Relying on guile long after he had lost the velocity on his fastball, Spahn continued to thrive past age 40. But in 1964, he slipped to 6- 13.
The Braves sold him in November to the Mets, who made him the highest- paid player in their three-year history with a $70,000 salary. Also serving as a coach and pitching once more for Stengel, Spahn was 4-12.
After having lost 11 straight on a last-place team, he was released in mid-July 1965, joined the Giants and went 3-4 for them to close out his pitching career.
Spahn later managed the minor league Tulsa Oilers, served as a pitching coach for the Indians and in Mexico and Japan, and was a minor league instructor for Cleveland and the Angels. He operated a cattle ranch in Hartshorne, Okla.

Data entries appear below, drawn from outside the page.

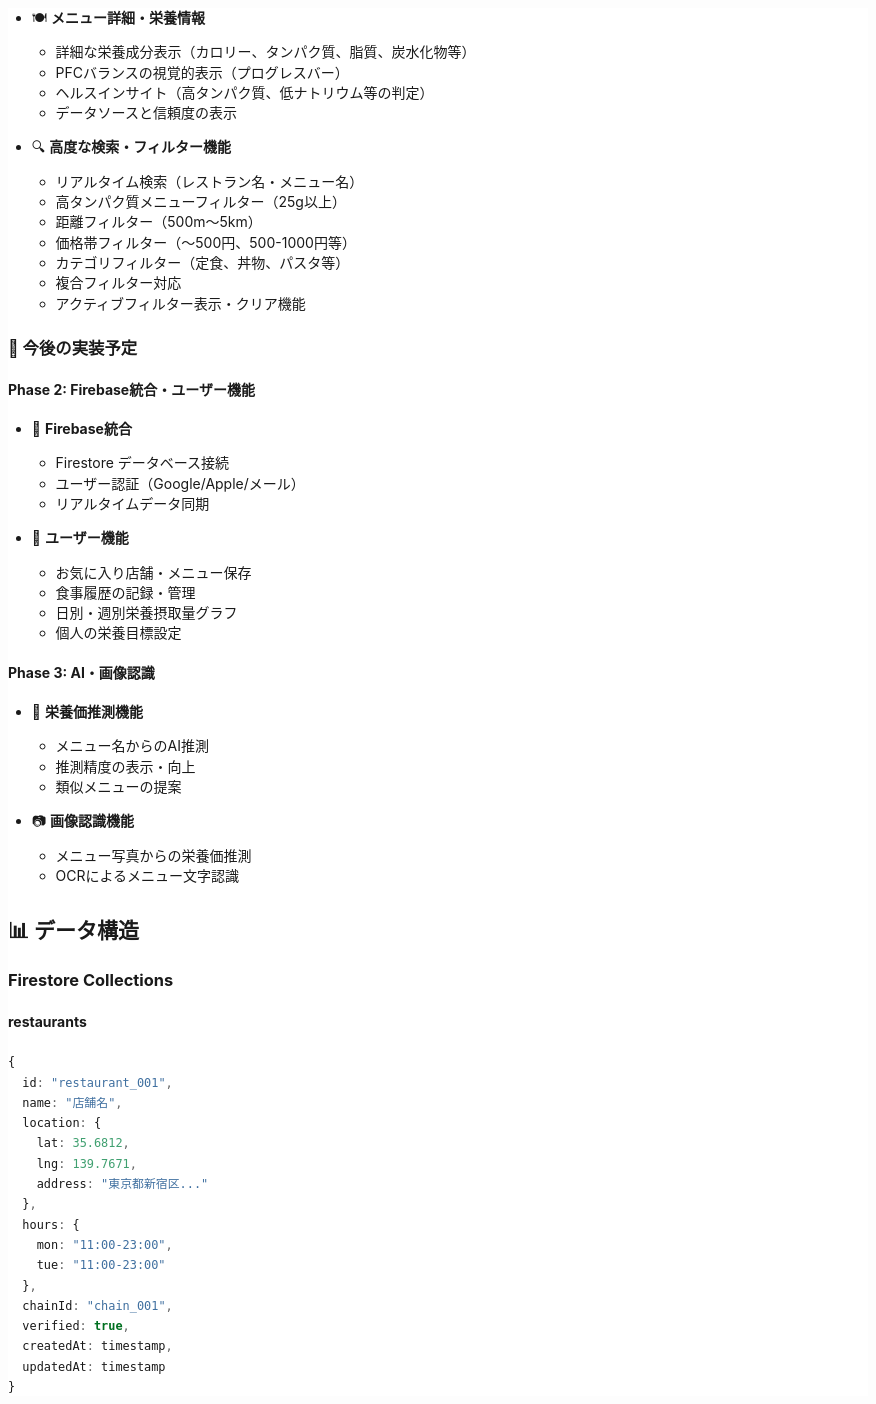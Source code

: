 - 🍽️ **メニュー詳細・栄養情報**
  - 詳細な栄養成分表示（カロリー、タンパク質、脂質、炭水化物等）
  - PFCバランスの視覚的表示（プログレスバー）
  - ヘルスインサイト（高タンパク質、低ナトリウム等の判定）
  - データソースと信頼度の表示

- 🔍 **高度な検索・フィルター機能**
  - リアルタイム検索（レストラン名・メニュー名）
  - 高タンパク質メニューフィルター（25g以上）
  - 距離フィルター（500m〜5km）
  - 価格帯フィルター（〜500円、500-1000円等）
  - カテゴリフィルター（定食、丼物、パスタ等）
  - 複合フィルター対応
  - アクティブフィルター表示・クリア機能

### 🎯 今後の実装予定

#### Phase 2: Firebase統合・ユーザー機能
- 🔐 **Firebase統合**
  - Firestore データベース接続
  - ユーザー認証（Google/Apple/メール）
  - リアルタイムデータ同期

- 👤 **ユーザー機能**
  - お気に入り店舗・メニュー保存
  - 食事履歴の記録・管理
  - 日別・週別栄養摂取量グラフ
  - 個人の栄養目標設定

#### Phase 3: AI・画像認識
- 🤖 **栄養価推測機能**
  - メニュー名からのAI推測
  - 推測精度の表示・向上
  - 類似メニューの提案

- 📷 **画像認識機能**
  - メニュー写真からの栄養価推測
  - OCRによるメニュー文字認識

## 📊 データ構造

### Firestore Collections

#### restaurants
```typescript
{
  id: "restaurant_001",
  name: "店舗名",
  location: {
    lat: 35.6812,
    lng: 139.7671,
    address: "東京都新宿区..."
  },
  hours: {
    mon: "11:00-23:00",
    tue: "11:00-23:00"
  },
  chainId: "chain_001",
  verified: true,
  createdAt: timestamp,
  updatedAt: timestamp
}
```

He is survived by a son, Gregory, and two granddaughters. His wife, LoRene, died in 1978.
Spahn was a master of control — or the deliberate lack thereof.
"Home plate is 17 inches wide," he once remarked. "I give the batter the middle 13 inches. That belongs to him. But the two outside inches on either side belong to me. That's where I throw the ball."

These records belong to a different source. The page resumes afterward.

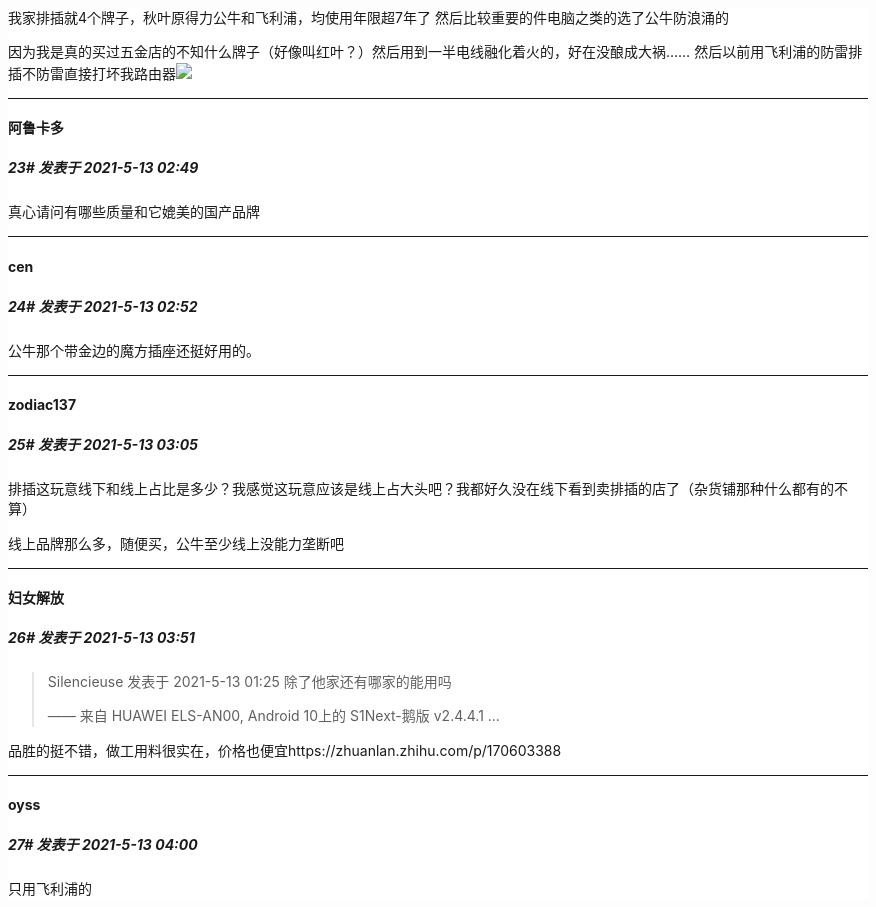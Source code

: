 
我家排插就4个牌子，秋叶原得力公牛和飞利浦，均使用年限超7年了
然后比较重要的件电脑之类的选了公牛防浪涌的

因为我是真的买过五金店的不知什么牌子（好像叫红叶？）然后用到一半电线融化着火的，好在没酿成大祸……
然后以前用飞利浦的防雷排插不防雷直接打坏我路由器<img src="https://static.saraba1st.com/image/smiley/face2017/081.png" referrerpolicy="no-referrer">


*****

####  阿鲁卡多  
##### 23#       发表于 2021-5-13 02:49


真心请问有哪些质量和它媲美的国产品牌


*****

####  cen  
##### 24#       发表于 2021-5-13 02:52


公牛那个带金边的魔方插座还挺好用的。


*****

####  zodiac137  
##### 25#       发表于 2021-5-13 03:05


排插这玩意线下和线上占比是多少？我感觉这玩意应该是线上占大头吧？我都好久没在线下看到卖排插的店了（杂货铺那种什么都有的不算）

线上品牌那么多，随便买，公牛至少线上没能力垄断吧


*****

####  妇女解放  
##### 26#       发表于 2021-5-13 03:51


<blockquote>Silencieuse 发表于 2021-5-13 01:25
除了他家还有哪家的能用吗


—— 来自 HUAWEI ELS-AN00, Android 10上的 S1Next-鹅版 v2.4.4.1 ...</blockquote>
品胜的挺不错，做工用料很实在，价格也便宜https://zhuanlan.zhihu.com/p/170603388


*****

####  oyss  
##### 27#       发表于 2021-5-13 04:00


只用飞利浦的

Even better, he often made the batter swing at a pitch he could not hit solidly. "You have to be able to throw strikes," Spahn said. "But you try not to whenever possible."
Spahn complemented his fastball with a curveball, a screwball, a slider and changeups, all thrown with the same overhand motion.
"I'm smarter now than when I had the big fastball," he told Time magazine in 1960. "Sometimes I get behind hitters on purpose. That makes them hungry hitters. They start looking for fat pitches. I make my living off hungry hitters."
Interviewed in 1999 at the All-Star Game in Boston's Fenway Park, Spahn took a dim view of modern-day pitching, particularly in the American League with its designated hitter.
"One of the things I dislike about baseball today is we've made nonathletes out of pitchers," he said. "They pitch once a week. They count the pitches. They don't hit. They don't run the bases. That's not my kind of baseball."